Ways to Engage Children with Intellectual and Developmental Disabilities to Stem ‘COVID Slide’ During Online Schooling.

By Rumi Agarwal, Ph.D. candidate,  Health Promotion & Disease Prevention,  Robert Stempel College of Public Health & Social Work

Ever since schools closed for in-person learning in mid-March, my numerous chat groups on WhatsApp have been buzzing with moms asking each other: “What are the schools planning to do?” “Are you planning to send your child back in the fall?” And expressing concerns such as “I am struggling to keep my child busy, and off the screen.” “I’m worried my child will be behind this year.” As a parent, I share their plight and that of many other parents and caregivers across the country.

The COVID-19 pandemic has challenged the way we manage our professional, academic and social obligations. For families with a child with intellectual and developmental disabilities (IDD), the pandemic has added an additional layer of challenge: ensuring that the child’s unique learning needs are met by caregivers who are not necessarily trained or prepared to provide academic support.

Being in a physical classroom in a school setting provides numerous benefits for students with IDD. It offers much-needed structure and a routine, clear boundaries, an opportunity for socialization and independence, and academic support that is aligned with the needs of each student.

With the likelihood of virtual classrooms for most students in the upcoming academic year, it is imperative that we think ahead for strategies that allow us to support our child and prevent the COVID slide. Similar to the “summer slide,” this is a phenomenon where students demonstrate reduced learning as a result of the summer break or in the current case, the circumstances brought about by the pandemic.

What can families of children with IDD do to address the COVID slide? The most important thing right now is to work with your child to create a realistic structure that holds their interest and keeps them engaged, creative, involved and continually learning. Based on my own research and a recent article that offers tips for families of children with autism, the following are some suggestions to get families started.

  • Reach out to your child’s teachers, programs and therapists to see if they have any recommendations based on your child’s specific needs; ask the school if they can modify the mechanism for learning – perhaps you know from the March to June virtual stint that sitting in front of a live classroom via Zoom will not hold your child’s interest; search for a tutor to create a formal academic schedule at home – we all know children listen to other adults better than their parents.
  • Look into educational apps that can be built into the daily schedule.
  • Check if existing mentors for transition-aged or adult children can continue to check-in once a week to provide support and guidance.
  • Schedule virtual time with grandparents where they can take turns reading a book or play virtual games with each other like Ludo. This is a win-win as older family members are also facing loneliness and would appreciate the connection!
  • Make family walks and meals a time for fun learning, think “Can you make five equal piles with the peas on your plate?” “What do the numbers on that mailbox add up to?” “What do you see in the clouds?” and then make a story with that image being the main character.

In addition to academic growth, use this time to nurture independent living skills, which are equally important for holistic development.

  • Take a walk and teach your child how to cross the street, and navigate the neighborhood using a map app on a phone.
  • Create a daily schedule in collaboration with your child that includes both academic and independent living activities.
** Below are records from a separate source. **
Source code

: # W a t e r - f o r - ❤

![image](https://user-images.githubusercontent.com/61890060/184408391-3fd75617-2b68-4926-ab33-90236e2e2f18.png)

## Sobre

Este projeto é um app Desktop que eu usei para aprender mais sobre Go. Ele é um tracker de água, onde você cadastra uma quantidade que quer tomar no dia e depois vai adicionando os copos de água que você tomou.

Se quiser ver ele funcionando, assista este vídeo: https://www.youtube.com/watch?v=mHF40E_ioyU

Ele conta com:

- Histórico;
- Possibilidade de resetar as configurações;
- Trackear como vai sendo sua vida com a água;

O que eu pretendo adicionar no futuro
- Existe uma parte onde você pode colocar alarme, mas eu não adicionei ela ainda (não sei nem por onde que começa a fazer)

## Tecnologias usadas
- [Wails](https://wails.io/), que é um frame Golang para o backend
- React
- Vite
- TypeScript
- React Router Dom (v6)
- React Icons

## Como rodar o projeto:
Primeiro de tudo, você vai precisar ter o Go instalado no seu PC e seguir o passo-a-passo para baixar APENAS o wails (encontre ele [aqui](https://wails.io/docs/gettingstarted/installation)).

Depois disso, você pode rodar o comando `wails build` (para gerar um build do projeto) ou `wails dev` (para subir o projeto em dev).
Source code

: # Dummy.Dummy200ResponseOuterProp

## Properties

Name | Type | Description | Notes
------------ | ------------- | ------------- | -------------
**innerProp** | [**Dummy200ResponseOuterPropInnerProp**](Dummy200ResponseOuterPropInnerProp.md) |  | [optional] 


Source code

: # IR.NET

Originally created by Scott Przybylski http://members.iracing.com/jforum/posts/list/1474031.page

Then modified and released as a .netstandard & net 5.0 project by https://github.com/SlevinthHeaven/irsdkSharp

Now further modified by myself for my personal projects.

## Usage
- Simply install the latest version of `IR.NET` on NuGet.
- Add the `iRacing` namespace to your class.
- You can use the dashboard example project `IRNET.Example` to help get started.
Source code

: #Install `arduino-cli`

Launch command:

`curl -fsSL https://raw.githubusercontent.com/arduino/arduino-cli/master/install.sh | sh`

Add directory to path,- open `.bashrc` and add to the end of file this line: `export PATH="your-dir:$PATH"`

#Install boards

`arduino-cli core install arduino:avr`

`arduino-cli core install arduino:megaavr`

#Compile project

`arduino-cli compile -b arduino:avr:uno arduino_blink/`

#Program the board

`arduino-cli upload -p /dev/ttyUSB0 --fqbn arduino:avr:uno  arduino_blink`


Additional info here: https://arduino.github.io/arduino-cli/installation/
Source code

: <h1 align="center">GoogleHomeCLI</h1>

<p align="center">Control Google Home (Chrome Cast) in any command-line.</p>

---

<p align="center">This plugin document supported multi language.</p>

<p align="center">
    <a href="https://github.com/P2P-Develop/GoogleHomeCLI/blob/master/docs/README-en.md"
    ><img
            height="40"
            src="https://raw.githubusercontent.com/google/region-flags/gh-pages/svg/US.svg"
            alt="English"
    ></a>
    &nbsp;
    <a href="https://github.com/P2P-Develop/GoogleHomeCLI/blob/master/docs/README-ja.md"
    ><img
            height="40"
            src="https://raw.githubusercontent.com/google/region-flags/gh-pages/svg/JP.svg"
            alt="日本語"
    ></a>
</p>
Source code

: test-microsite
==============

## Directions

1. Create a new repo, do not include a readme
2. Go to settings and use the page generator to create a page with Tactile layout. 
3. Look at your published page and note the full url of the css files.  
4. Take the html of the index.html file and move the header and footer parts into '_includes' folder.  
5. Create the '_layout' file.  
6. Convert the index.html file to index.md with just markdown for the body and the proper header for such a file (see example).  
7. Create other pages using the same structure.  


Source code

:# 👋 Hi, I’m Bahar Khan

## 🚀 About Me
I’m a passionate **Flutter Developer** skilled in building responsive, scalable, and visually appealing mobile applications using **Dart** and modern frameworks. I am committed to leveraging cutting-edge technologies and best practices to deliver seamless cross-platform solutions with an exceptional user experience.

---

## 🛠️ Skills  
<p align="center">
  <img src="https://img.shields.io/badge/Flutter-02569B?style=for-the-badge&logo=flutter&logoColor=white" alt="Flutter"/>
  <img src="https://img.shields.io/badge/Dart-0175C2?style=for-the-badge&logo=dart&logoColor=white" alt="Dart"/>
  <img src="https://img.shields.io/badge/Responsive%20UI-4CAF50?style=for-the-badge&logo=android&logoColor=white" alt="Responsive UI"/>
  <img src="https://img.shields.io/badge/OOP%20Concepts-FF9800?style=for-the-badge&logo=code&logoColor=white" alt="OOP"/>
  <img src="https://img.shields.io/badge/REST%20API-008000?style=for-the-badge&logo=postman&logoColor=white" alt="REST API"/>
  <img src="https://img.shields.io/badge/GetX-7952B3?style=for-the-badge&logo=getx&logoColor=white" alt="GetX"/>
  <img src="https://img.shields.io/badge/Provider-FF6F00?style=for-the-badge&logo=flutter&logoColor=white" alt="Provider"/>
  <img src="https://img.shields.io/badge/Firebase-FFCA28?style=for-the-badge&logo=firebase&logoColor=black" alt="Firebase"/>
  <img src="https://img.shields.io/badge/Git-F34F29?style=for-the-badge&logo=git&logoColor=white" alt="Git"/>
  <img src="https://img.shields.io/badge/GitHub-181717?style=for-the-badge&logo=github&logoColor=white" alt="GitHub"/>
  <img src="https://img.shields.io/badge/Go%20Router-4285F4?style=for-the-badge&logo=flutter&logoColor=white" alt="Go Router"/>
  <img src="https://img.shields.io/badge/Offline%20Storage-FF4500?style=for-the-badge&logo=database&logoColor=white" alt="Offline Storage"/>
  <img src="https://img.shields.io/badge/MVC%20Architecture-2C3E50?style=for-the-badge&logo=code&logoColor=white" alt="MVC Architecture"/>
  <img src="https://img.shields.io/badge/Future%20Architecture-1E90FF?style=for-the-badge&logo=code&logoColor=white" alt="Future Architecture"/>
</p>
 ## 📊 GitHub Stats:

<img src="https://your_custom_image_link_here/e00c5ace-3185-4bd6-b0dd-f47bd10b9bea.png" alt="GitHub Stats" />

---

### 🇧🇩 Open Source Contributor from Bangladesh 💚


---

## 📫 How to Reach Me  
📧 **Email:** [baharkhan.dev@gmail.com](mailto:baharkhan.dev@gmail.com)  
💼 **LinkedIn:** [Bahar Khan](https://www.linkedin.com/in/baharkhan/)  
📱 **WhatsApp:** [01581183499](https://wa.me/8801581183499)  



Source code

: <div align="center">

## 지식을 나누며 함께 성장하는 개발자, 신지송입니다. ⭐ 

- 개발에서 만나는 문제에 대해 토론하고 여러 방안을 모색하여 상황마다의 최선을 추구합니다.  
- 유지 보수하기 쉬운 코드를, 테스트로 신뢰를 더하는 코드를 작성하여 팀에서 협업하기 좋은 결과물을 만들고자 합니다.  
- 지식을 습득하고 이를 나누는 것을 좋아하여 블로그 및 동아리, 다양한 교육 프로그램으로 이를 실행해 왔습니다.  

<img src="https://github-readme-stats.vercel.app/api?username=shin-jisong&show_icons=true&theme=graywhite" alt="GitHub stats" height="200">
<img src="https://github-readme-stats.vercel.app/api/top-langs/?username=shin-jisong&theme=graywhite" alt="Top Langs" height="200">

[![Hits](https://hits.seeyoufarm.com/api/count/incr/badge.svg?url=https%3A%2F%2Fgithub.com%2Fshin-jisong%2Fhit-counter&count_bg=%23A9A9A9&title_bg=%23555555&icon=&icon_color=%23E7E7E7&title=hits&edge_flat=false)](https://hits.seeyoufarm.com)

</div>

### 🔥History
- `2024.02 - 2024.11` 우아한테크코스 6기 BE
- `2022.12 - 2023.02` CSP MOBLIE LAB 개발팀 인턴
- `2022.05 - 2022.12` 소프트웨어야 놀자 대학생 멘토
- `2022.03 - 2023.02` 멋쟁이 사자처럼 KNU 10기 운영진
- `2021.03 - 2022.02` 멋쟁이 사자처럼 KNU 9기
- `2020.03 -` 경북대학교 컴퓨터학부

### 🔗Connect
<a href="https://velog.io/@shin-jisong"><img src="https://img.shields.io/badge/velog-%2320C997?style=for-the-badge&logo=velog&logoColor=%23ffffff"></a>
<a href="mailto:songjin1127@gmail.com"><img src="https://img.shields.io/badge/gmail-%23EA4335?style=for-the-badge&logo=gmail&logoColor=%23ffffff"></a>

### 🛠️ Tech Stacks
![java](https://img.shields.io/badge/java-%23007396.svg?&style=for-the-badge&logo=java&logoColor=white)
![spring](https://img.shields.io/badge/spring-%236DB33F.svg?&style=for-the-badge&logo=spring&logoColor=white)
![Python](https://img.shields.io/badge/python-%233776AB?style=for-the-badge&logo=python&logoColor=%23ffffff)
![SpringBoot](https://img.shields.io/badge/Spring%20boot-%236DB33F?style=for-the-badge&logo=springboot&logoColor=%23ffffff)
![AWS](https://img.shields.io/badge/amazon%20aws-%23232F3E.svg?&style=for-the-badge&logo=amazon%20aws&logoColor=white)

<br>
Design slots for basic grooming, chores (such as helping with age-appropriate meal preparation, sorting or doing laundry), creative time, physical activity and tasks such as schoolwork.
  • Consider recording a video of your child completing each daily activity to serve as a reminder of the sequence of steps and as a memorable achievement.

Finally, screen time is inevitable (and we need to stop feeling guilty about this!), but you could establish that screen time is a privilege when all other required activities are complete. Teach your child to set an alarm on a device such as Alexa to prompt them to switch from screen time to the next activity.
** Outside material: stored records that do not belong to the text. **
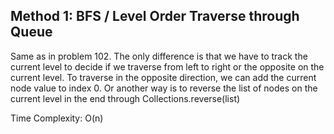 ## Method 1: BFS / Level Order Traverse through Queue

Same as in problem 102. The only difference is that we have to track the current level to decide if we traverse from left to right or the opposite on the
current level. To traverse in the opposite direction, we can add the current node value to index 0. Or another way is to reverse the list of nodes on the
current level in the end through Collections.reverse(list)

Time Complexity: O(n)
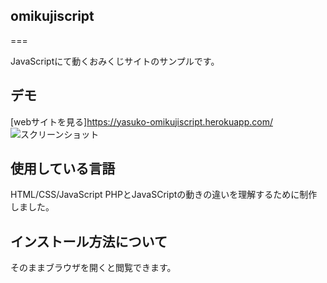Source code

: ## omikujiscript

===

JavaScriptにて動くおみくじサイトのサンプルです。

## デモ

[webサイトを見る]https://yasuko-omikujiscript.herokuapp.com/
![スクリーンショット](https://user-images.githubusercontent.com/84828867/147039274-40f76da4-d24d-4842-a6df-0c08cb749f64.png)

## 使用している言語
HTML/CSS/JavaScript
PHPとJavaSCriptの動きの違いを理解するために制作しました。

## インストール方法について
そのままブラウザを開くと閲覧できます。


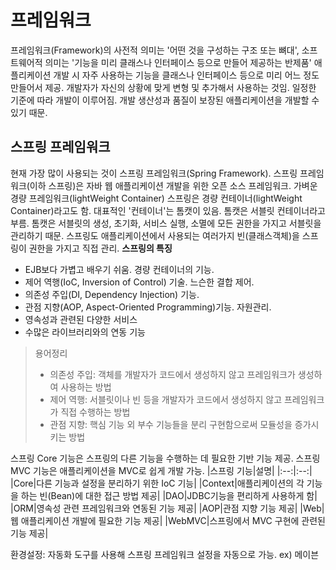 # 프레임워크
프레임워크(Framework)의 사전적 의미는 '어떤 것을 구성하는 구조 또는 뼈대', 소프트웨어적 의미는 '기능을 미리 클래스나 인터페이스 등으로 만들어 제공하는 반제품'
  애플리케이션 개발 시 자주 사용하는 기능을 클래스나 인터페이스 등으로 미리 어느 정도 만들어서 제공. 개발자가 자신의 상황에 맞게 변형 및 추가해서 사용하는 것임.
  일정한 기준에 따라 개발이 이루어짐. 개발 생산성과 품질이 보장된 애플리케이션을 개발할 수 있기 때문.
## 스프링 프레임워크
현재 가장 많이 사용되는 것이 스프링 프레임워크(Spring Framework). 스프링 프레임워크(이하 스프링)은 자바 웹 애플리케이션 개발을 위한 오픈 소스 프레임워크. 가벼운 경량 프레임워크(lightWeight Container)
스프링은 경량 컨테이너(lightWeight Container)라고도 함. 대표적인 '컨테이너'는 톰캣이 있음. 톰캣은 서블릿 컨테이너라고 부름. 톰캣은 서블릿의 생성, 초기화, 서비스 실행, 소멸에 모든 권한을 가지고 서블릿을 관리하기 때문. 스프링도 애플리케이션에서 사용되는 여러가지 빈(클래스객체)을 스프링이 권한을 가지고 직접 관리.
**스프링의 특징**
* EJB보다 가볍고 배우기 쉬움. 경량 컨테이너의 기능.
* 제어 역행(IoC, Inversion of Control) 기술. 느슨한 결합 제어.
* 의존성 주입(DI, Dependency Injection) 기능.
* 관점 지향(AOP, Aspect-Oriented Programming)기능. 자원관리.
* 영속성과 관련된 다양한 서비스
* 수많은 라이브러리와의 연동 기능
> 용어정리
> * 의존성 주입: 객체를 개발자가 코드에서 생성하지 않고 프레임워크가 생성하여 사용하는 방법
> * 제어 역행: 서블릿이나 빈 등을 개발자가 코드에서 생성하지 않고 프레임워크가 직접 수행하는 방법
> * 관점 지향: 핵심 기능 외 부수 기능들을 분리 구현함으로써 모듈성을 증가시키는 방법

스프링 Core 기능은 스프링의 다른 기능을 수행하는 데 필요한 기반 기능 제공.
스프링 MVC 기능은 애플리케이션을 MVC로 쉽게 개발 가능.
|스프링 기능|설명|
|:--:|:--:|
|Core|다른 기능과 설정을 분리하기 위한 IoC 기능|
|Context|애플리케이션의 각 기능을 하는 빈(Bean)에 대한 접근 방법 제공|
|DAO|JDBC기능을 편리하게 사용하게 함|
|ORM|영속성 관련 프레임워크와 연동된 기능 제공|
|AOP|관점 지향 기능 제공|
|Web|웹 애플리케이션 개발에 필요한 기능 제공|
|WebMVC|스프링에서 MVC 구현에 관련된 기능 제공|

환경설정: 자동화 도구를 사용해 스프링 프레임워크 설정을 자동으로 가능. ex) 메이븐

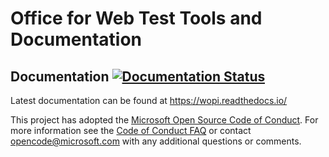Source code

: # Office for Web Test Tools and Documentation

## Documentation [![Documentation Status](https://readthedocs.org/projects/wopi/badge/?version=latest)](https://wopi.readthedocs.io/)

Latest documentation can be found at <https://wopi.readthedocs.io/>

This project has adopted the [Microsoft Open Source Code of Conduct](https://opensource.microsoft.com/codeofconduct/).
For more information see the [Code of Conduct FAQ](https://opensource.microsoft.com/codeofconduct/faq/) or contact
[opencode@microsoft.com](mailto:opencode@microsoft.com) with any additional questions or comments.
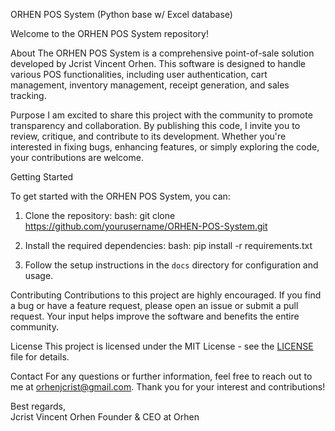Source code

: ORHEN POS System (Python base w/ Excel database)

Welcome to the ORHEN POS System repository!

About
The ORHEN POS System is a comprehensive point-of-sale solution developed by Jcrist Vincent Orhen. This software is designed to handle various POS functionalities, including user authentication, cart management, inventory management, receipt generation, and sales tracking.

Purpose
I am excited to share this project with the community to promote transparency and collaboration. By publishing this code, I invite you to review, critique, and contribute to its development. Whether you're interested in fixing bugs, enhancing features, or simply exploring the code, your contributions are welcome.

Getting Started

To get started with the ORHEN POS System, you can:

1. Clone the repository:
bash: git clone https://github.com/yourusername/ORHEN-POS-System.git

2. Install the required dependencies:
bash: pip install -r requirements.txt

3. Follow the setup instructions in the `docs` directory for configuration and usage.

Contributing
Contributions to this project are highly encouraged. If you find a bug or have a feature request, please open an issue or submit a pull request. Your input helps improve the software and benefits the entire community.

License
This project is licensed under the MIT License - see the [LICENSE](LICENSE) file for details.

Contact
For any questions or further information, feel free to reach out to me at orhenjcrist@gmail.com.
Thank you for your interest and contributions!

Best regards,  
Jcrist Vincent Orhen
Founder & CEO at Orhen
Returning to school in the fall will be a new experience for all of us, regardless of the setting. As parents and caregivers, we need to think about how we can support our children, especially those with special learning needs. However, it is equally important to remember that you are their parent first, and a teacher second. If you find yourself losing patience, remind yourself to step back and nurture the parent-child relationship. Perhaps we can all use our mom chat groups to vent a little and share strategies that support learning in the era of the at-home classroom.